**Assignment:** In the listing below, how many lines hold the string "sovereign"? Reply with the number and nothing else.

****

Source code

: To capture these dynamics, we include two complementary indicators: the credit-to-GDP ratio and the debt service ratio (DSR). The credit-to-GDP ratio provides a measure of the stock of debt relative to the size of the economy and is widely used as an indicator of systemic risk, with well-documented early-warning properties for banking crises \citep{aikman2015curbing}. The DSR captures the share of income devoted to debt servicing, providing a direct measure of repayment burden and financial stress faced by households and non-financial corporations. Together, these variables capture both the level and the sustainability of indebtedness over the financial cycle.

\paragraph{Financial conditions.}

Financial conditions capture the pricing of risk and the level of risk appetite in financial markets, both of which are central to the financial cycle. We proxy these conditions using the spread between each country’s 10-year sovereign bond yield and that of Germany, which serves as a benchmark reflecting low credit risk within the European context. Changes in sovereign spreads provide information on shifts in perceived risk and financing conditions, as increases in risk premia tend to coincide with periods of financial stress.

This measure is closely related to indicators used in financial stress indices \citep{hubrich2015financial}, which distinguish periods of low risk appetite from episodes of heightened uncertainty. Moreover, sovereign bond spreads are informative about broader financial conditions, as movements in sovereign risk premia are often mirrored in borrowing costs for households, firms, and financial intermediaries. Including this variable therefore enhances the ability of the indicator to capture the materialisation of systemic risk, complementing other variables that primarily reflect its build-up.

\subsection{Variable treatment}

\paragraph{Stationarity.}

****

**Task output:** 2